MOEA/D
The algorithm MOEA/D was proposed by Zhang and Li [27] in 2007, which has been a very popular and effective approach for solving MOPs. Instead of using nondominated sorting strategy for handling multiple objective optimization problems, MOEA/D decomposes multiple objective optimization problems into a few single-objective optimization problems by an aggregation function. In this paper, we adopt the Tchebycheff approach to decompose MOPs.
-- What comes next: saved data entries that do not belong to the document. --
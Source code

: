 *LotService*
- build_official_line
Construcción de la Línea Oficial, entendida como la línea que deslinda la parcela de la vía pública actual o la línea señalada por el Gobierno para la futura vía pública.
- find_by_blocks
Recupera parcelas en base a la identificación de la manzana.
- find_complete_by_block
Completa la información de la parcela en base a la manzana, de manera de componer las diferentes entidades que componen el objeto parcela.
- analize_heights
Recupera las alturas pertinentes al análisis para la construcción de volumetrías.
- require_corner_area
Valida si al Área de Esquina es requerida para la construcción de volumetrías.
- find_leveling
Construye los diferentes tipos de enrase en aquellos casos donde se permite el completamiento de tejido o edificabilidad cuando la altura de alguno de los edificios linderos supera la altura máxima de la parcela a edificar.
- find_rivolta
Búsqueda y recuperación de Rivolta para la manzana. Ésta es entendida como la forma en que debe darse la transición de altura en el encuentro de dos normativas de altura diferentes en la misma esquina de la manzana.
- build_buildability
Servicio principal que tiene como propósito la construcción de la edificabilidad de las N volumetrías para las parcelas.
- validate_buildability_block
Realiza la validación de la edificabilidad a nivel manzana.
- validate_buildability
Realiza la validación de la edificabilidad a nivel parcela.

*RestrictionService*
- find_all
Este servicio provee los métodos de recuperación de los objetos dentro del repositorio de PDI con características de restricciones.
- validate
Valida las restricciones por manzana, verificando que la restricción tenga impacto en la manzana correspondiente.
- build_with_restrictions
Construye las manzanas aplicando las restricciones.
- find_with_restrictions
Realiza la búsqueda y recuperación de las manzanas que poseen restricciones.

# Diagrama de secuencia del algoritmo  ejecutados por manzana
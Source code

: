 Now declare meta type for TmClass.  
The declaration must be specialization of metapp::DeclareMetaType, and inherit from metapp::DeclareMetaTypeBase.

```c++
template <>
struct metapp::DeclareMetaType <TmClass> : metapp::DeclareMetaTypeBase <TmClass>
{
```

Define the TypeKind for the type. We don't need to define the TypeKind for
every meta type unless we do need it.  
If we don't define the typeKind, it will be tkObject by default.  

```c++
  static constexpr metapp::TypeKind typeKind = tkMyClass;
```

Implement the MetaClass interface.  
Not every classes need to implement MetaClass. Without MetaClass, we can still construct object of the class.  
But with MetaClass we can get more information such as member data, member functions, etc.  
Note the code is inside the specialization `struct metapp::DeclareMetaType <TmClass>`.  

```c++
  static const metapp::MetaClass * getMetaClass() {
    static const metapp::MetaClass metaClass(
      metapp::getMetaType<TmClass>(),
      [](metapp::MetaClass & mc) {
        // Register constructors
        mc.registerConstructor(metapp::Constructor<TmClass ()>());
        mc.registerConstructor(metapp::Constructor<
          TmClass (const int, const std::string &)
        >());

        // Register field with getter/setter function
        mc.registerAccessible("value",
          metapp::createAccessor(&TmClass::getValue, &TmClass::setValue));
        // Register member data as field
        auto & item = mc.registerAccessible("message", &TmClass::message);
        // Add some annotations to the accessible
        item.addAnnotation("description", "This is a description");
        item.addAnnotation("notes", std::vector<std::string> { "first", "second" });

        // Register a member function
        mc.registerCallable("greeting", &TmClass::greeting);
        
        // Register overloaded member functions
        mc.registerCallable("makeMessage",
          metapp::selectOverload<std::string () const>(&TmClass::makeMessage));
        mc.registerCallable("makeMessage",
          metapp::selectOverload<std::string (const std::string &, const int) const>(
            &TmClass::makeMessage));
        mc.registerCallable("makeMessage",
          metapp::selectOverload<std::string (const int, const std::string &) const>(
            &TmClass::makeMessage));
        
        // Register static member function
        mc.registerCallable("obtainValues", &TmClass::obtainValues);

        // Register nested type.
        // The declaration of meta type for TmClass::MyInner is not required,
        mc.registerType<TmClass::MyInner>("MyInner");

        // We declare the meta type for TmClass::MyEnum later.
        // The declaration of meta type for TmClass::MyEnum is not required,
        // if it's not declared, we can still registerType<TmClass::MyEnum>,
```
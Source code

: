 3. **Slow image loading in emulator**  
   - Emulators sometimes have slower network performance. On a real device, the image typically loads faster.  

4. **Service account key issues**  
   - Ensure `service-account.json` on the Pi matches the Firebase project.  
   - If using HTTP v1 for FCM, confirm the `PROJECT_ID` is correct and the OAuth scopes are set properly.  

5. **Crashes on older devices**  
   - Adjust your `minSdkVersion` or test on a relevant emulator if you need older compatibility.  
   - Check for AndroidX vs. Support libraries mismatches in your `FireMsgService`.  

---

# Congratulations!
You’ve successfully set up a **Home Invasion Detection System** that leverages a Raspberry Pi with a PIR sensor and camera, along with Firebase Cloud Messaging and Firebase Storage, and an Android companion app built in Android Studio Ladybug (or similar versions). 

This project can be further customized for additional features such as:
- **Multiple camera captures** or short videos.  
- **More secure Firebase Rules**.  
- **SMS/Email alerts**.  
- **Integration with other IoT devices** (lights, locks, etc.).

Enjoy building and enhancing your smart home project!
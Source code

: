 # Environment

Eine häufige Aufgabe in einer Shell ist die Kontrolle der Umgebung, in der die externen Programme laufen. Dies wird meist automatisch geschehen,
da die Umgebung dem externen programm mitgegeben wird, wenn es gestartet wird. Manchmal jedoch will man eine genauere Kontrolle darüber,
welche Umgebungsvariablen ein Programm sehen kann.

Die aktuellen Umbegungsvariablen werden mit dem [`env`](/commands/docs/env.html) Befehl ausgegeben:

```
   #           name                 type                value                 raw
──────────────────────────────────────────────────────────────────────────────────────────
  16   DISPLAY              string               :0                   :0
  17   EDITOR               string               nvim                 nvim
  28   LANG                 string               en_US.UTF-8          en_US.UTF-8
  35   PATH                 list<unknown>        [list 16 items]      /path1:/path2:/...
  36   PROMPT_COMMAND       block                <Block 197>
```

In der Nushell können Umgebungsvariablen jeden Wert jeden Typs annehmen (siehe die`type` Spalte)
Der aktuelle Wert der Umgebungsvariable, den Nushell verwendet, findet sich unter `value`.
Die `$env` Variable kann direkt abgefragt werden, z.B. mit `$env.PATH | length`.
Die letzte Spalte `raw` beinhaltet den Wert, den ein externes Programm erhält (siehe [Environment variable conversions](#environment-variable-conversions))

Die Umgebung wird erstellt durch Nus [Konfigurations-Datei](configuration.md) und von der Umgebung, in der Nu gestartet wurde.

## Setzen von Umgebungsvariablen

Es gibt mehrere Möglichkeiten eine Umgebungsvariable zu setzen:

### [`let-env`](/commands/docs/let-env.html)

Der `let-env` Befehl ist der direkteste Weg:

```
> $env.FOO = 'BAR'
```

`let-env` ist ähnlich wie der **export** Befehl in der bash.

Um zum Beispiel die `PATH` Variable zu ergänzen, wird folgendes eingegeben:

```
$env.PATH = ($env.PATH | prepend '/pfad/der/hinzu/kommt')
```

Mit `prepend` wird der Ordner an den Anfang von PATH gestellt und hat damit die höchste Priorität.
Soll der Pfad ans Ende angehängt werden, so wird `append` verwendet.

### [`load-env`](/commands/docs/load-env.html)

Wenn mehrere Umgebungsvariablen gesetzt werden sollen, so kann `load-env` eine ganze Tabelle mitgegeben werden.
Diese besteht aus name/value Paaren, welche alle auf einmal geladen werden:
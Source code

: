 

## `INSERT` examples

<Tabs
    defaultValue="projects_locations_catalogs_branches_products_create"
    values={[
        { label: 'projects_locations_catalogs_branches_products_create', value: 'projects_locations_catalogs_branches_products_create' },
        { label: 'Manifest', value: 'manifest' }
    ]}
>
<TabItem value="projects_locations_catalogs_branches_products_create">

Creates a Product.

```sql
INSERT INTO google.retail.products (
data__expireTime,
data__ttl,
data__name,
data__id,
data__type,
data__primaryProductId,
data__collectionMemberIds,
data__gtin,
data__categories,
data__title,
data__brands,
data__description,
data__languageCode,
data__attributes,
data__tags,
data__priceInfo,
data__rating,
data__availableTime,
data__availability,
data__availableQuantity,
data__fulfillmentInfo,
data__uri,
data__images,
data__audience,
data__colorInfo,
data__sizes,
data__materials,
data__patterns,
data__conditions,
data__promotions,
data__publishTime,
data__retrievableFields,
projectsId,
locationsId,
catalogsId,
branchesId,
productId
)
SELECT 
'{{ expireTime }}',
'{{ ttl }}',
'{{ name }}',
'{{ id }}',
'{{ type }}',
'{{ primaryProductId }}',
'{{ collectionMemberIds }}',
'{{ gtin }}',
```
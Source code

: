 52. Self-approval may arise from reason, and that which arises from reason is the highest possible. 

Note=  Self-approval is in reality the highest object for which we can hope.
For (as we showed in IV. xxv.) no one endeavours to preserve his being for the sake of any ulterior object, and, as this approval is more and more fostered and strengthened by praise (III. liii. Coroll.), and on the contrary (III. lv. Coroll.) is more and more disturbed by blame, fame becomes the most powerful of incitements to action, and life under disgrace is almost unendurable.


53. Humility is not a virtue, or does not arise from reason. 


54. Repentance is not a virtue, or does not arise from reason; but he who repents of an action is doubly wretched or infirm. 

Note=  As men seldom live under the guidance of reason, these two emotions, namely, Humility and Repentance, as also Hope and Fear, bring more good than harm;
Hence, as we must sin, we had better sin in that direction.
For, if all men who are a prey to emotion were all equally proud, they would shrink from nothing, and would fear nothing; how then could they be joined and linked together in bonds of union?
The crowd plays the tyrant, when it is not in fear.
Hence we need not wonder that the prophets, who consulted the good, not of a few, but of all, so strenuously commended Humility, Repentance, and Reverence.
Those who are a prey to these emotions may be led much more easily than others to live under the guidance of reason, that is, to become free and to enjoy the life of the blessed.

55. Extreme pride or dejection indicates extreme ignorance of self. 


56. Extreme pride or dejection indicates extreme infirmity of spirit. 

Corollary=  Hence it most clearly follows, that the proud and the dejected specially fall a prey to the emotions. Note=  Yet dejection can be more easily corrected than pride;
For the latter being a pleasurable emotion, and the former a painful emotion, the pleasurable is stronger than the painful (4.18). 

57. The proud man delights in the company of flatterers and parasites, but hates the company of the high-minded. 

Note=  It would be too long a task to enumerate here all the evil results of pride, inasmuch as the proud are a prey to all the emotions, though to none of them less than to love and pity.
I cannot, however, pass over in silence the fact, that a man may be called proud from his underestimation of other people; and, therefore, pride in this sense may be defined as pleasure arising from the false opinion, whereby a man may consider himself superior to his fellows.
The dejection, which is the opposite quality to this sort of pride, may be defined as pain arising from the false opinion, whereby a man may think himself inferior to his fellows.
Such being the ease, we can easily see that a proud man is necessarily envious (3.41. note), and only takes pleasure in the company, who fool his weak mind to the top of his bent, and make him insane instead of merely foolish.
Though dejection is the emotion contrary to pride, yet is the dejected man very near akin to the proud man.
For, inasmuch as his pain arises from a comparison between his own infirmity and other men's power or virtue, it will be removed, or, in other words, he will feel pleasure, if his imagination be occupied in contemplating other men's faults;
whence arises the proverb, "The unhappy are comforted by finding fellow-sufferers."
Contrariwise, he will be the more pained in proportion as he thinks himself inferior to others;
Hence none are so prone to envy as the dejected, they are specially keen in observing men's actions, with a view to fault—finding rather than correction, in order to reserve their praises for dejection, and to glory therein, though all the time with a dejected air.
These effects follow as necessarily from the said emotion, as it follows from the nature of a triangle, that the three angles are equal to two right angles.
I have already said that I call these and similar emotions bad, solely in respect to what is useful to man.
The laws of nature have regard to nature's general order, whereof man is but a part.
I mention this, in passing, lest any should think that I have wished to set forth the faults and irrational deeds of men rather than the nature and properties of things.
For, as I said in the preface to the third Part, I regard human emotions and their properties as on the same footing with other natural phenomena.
Let \({{\varvec{\lambda}}}^{1},{\dots ,{\varvec{\lambda}}}^{N}\) be a set of even spread weight vectors, a multiobjective optimization problem at time t can be decomposed into N scalar optimization problems, and the i-th subproblem (\(i=1,\cdots ,N\)) at time t is given by:
$$minimize {g}^{t}\left({\varvec{x}}\left|{{\varvec{\lambda}}}^{i},{{\varvec{z}}}^{*}\right.\right)=\underset{1\le j\le m}{\mathit{max}}\left\{{\lambda }_{j}^{i}\left|{f}_{j}\left({\varvec{x}},t\right)-{z}_{j}^{*}\right|\right\},$$
(5)
$$subject to {\varvec{x}}\in \Omega $$
where \({{\varvec{z}}}^{*}={({z}_{1}^{*},\cdots ,{z}_{m}^{*})}^{T}\) is the reference vector, i.e., \({z}_{j}^{*}=min\{{f}_{j}\left({\varvec{x}},t\right),{\varvec{x}}\in\Omega \}\) (for a minimization problem) for each \(j=1,\dots ,m\). MOEA/D minimizes these N subproblems simultaneously in a single run.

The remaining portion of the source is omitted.